*Recorded information*:

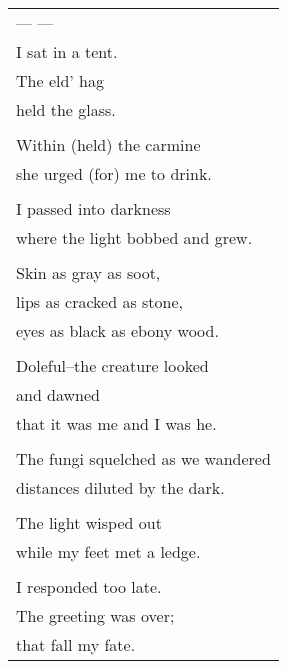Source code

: \documentclass{article}
\begin{document}
\begin{tabular}{l}
\\
--- --- \\
I sat in a tent. \\
The eld' hag \\
held the glass. \\
\\
Within (held) the carmine \\
she urged (for) me to drink. \\
\\
I passed into darkness \\
where the light bobbed and grew. \\
\\
Skin as gray as soot, \\
lips as cracked as stone, \\
eyes as black as ebony wood. \\
\\
Doleful--the creature looked \\
and dawned \\
that it was me and I was he. \\
\\
The fungi squelched as we wandered \\
distances diluted by the dark. \\
\\
The light wisped out \\
while my feet met a ledge. \\
\\
I responded too late. \\
The greeting was over; \\
that fall my fate. \\
\end{tabular} \\
\end{document}
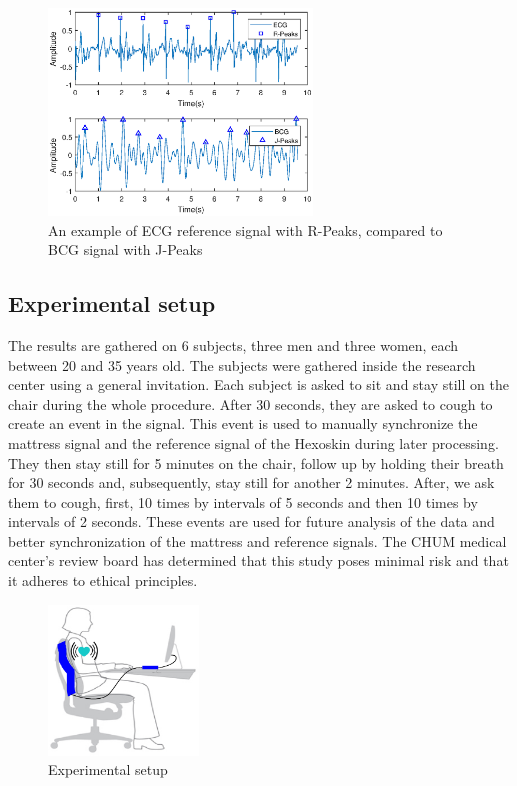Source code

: \documentclass[twoside,twocolumn]{article}
\begin{document}
	\begin{figure}
		\hfill\includegraphics[width=7cm]{ECGvsBCG.eps}\hspace*{\fill}
		\caption{An example of ECG reference signal with R-Peaks, compared to BCG signal with J-Peaks}
		\label{fig:ecgbcg}
	\end{figure}
	
	\subsection{Experimental setup}
	The results are gathered on 6 subjects, three men and three women, each between 20 and 35 years old. The subjects were gathered inside the research center using a general invitation. Each subject is asked to sit and stay still on the chair during the whole procedure. After 30 seconds, they are asked to cough to create an event in the signal. This event is used to manually synchronize the mattress signal and the reference signal of the Hexoskin during later processing. They then stay still for 5 minutes on the chair, follow up by holding their breath for 30 seconds and, subsequently,  stay still for another 2 minutes. After, we ask them to cough, first, 10 times by intervals of 5 seconds and then 10 times by intervals of 2 seconds. These events are used for future analysis of the data and better synchronization of the mattress and reference signals. The CHUM medical center's review board has determined that this study poses minimal risk and that it adheres to ethical principles.
	
	\begin{figure}
		\hfill\includegraphics[width=4cm]{chair1.eps}\hspace*{\fill}
		\caption{Experimental setup}
		\label{fig:chair}
	\end{figure}
	
\end{document}
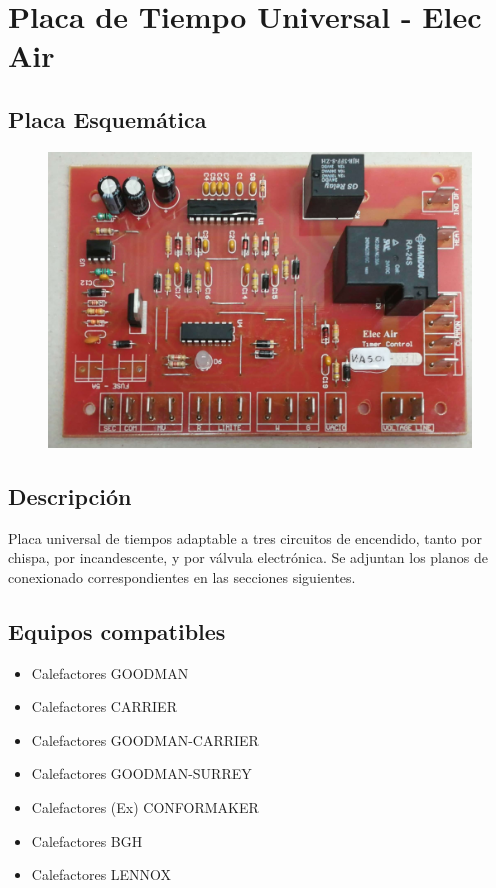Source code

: \documentclass{article}
\begin{document}
\section*{Placa de Tiempo Universal - Elec Air}

\subsection*{Placa Esquemática}

\begin{figure}[H]
\centering
\includegraphics[width=0.8\linewidth]{images/placa.jpg}
\end{figure}

\subsection*{Descripción}

\large{Placa universal de tiempos adaptable a tres circuitos de encendido, tanto por chispa, por incandescente, y por válvula electrónica. Se adjuntan los planos de conexionado correspondientes en las secciones siguientes.}

\subsection*{Equipos compatibles}
\large{
\begin{itemize}
\item Calefactores GOODMAN
\item Calefactores CARRIER
\item Calefactores GOODMAN-CARRIER
\item Calefactores GOODMAN-SURREY
\item Calefactores (Ex) CONFORMAKER
\item Calefactores BGH
\item Calefactores LENNOX
\end{itemize}
}
\end{document}

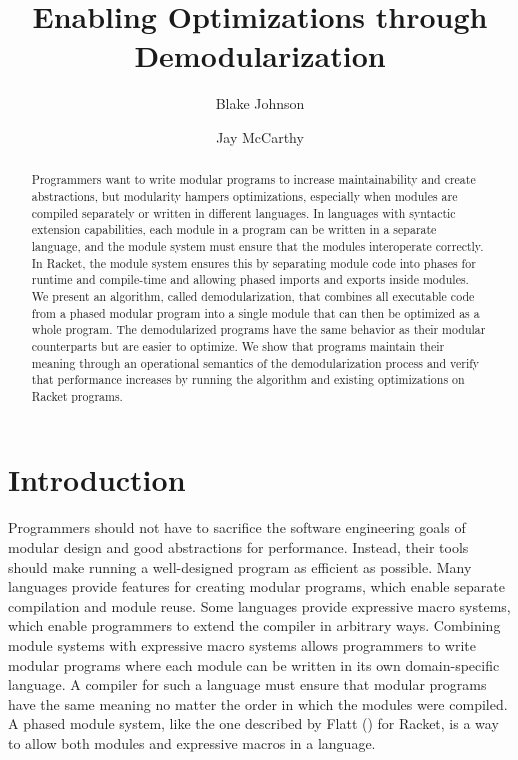 \documentclass{llncs}
\begin{document}
\title{Enabling Optimizations through Demodularization} 
\author{Blake Johnson \and Jay McCarthy}
\maketitle
\begin{abstract}
Programmers want to write modular programs to increase maintainability and create abstractions, but modularity hampers optimizations, especially when modules are compiled separately or written in different languages. 
In languages with syntactic extension capabilities, each module in a program can be written in a separate language, and the module system must ensure that the modules interoperate correctly. 
In Racket, the module system ensures this by separating module code into phases for runtime and compile-time and allowing phased imports and exports inside modules. 
We present an algorithm, called demodularization, that combines all executable code from a phased modular program into a single module that can then be optimized as a whole program. 
The demodularized programs have the same behavior as their modular counterparts but are easier to optimize. 
We show that programs maintain their meaning through an operational semantics of the demodularization process and verify that performance increases by running the algorithm and existing optimizations on Racket programs.
\end{abstract}

\section{Introduction}

Programmers should not have to sacrifice the software engineering goals of modular design and good abstractions for performance. 
Instead, their tools should make running a well-designed program as efficient as possible. 
Many languages provide features for creating modular programs, which enable separate compilation and module reuse.
Some languages provide expressive macro systems, which enable programmers to extend the compiler in arbitrary ways.
Combining module systems with expressive macro systems allows programmers to write modular programs where each module can be written in its own domain-specific language.
A compiler for such a language must ensure that modular programs have the same meaning no matter the order in which the modules were compiled.
A phased module system, like the one described by Flatt () for Racket, is a way to allow both modules and expressive macros in a language.
\end{document}
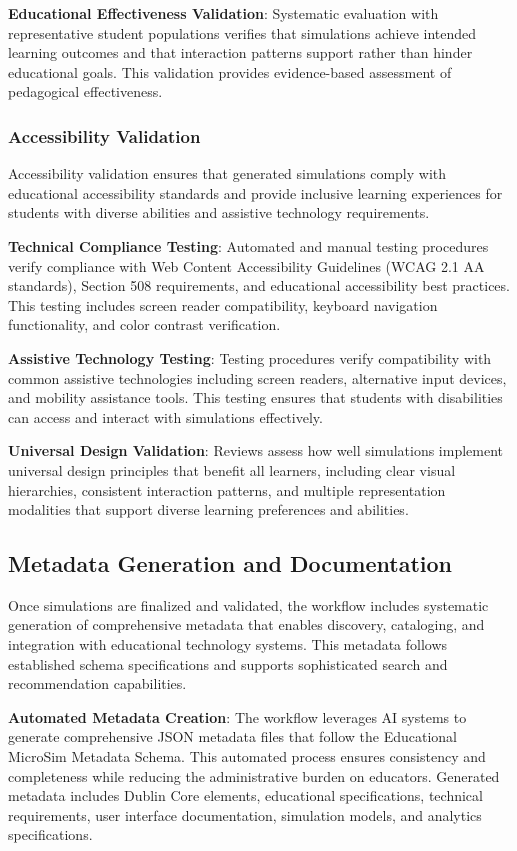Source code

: \textbf{Educational Effectiveness Validation}: Systematic evaluation with representative student populations verifies that simulations achieve intended learning outcomes and that interaction patterns support rather than hinder educational goals. This validation provides evidence-based assessment of pedagogical effectiveness.

\subsubsection{Accessibility Validation}

Accessibility validation ensures that generated simulations comply with educational accessibility standards and provide inclusive learning experiences for students with diverse abilities and assistive technology requirements.

\textbf{Technical Compliance Testing}: Automated and manual testing procedures verify compliance with Web Content Accessibility Guidelines (WCAG 2.1 AA standards), Section 508 requirements, and educational accessibility best practices. This testing includes screen reader compatibility, keyboard navigation functionality, and color contrast verification.

\textbf{Assistive Technology Testing}: Testing procedures verify compatibility with common assistive technologies including screen readers, alternative input devices, and mobility assistance tools. This testing ensures that students with disabilities can access and interact with simulations effectively.

\textbf{Universal Design Validation}: Reviews assess how well simulations implement universal design principles that benefit all learners, including clear visual hierarchies, consistent interaction patterns, and multiple representation modalities that support diverse learning preferences and abilities.

\subsection{Metadata Generation and Documentation}

Once simulations are finalized and validated, the workflow includes systematic generation of comprehensive metadata that enables discovery, cataloging, and integration with educational technology systems. This metadata follows established schema specifications and supports sophisticated search and recommendation capabilities.

\textbf{Automated Metadata Creation}: The workflow leverages AI systems to generate comprehensive JSON metadata files that follow the Educational MicroSim Metadata Schema. This automated process ensures consistency and completeness while reducing the administrative burden on educators. Generated metadata includes Dublin Core elements, educational specifications, technical requirements, user interface documentation, simulation models, and analytics specifications.

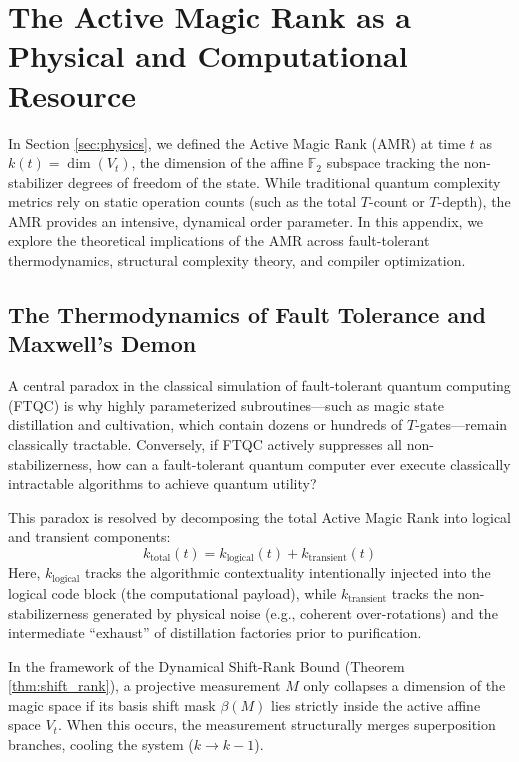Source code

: \documentclass[aps,prx,reprint,superscriptaddress,nofootinbib]{revtex4-2}
\theoremstyle{definition}
\begin{document}
\appendix
\section{The Active Magic Rank as a Physical and Computational Resource}
\label{app:amr}

In Section \ref{sec:physics}, we defined the Active Magic Rank (AMR) at time $t$ as $k(t) = \dim(V_t)$, the dimension of the affine $\mathbb{F}_2$ subspace tracking the non-stabilizer degrees of freedom of the state. While traditional quantum complexity metrics rely on static operation counts (such as the total $T$-count or $T$-depth), the AMR provides an intensive, dynamical order parameter. In this appendix, we explore the theoretical implications of the AMR across fault-tolerant thermodynamics, structural complexity theory, and compiler optimization.

\subsection{The Thermodynamics of Fault Tolerance and Maxwell's Demon}

A central paradox in the classical simulation of fault-tolerant quantum computing (FTQC) is why highly parameterized subroutines—such as magic state distillation and cultivation, which contain dozens or hundreds of $T$-gates—remain classically tractable. Conversely, if FTQC actively suppresses all non-stabilizerness, how can a fault-tolerant quantum computer ever execute classically intractable algorithms to achieve quantum utility?

This paradox is resolved by decomposing the total Active Magic Rank into logical and transient components:
\begin{equation}
    k_{\text{total}}(t) = k_{\text{logical}}(t) + k_{\text{transient}}(t)
\end{equation}
Here, $k_{\text{logical}}$ tracks the algorithmic contextuality intentionally injected into the logical code block (the computational payload), while $k_{\text{transient}}$ tracks the non-stabilizerness generated by physical noise (e.g., coherent over-rotations) and the intermediate ``exhaust'' of distillation factories prior to purification.

In the framework of the Dynamical Shift-Rank Bound (Theorem \ref{thm:shift_rank}), a projective measurement $M$ only collapses a dimension of the magic space if its basis shift mask $\beta(M)$ lies strictly inside the active affine space $V_t$. When this occurs, the measurement structurally merges superposition branches, cooling the system ($k \to k-1$).
\end{document}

*Brief*: Write only the number of lines in the records that contain the string "capabilities".

*Task answer*: 2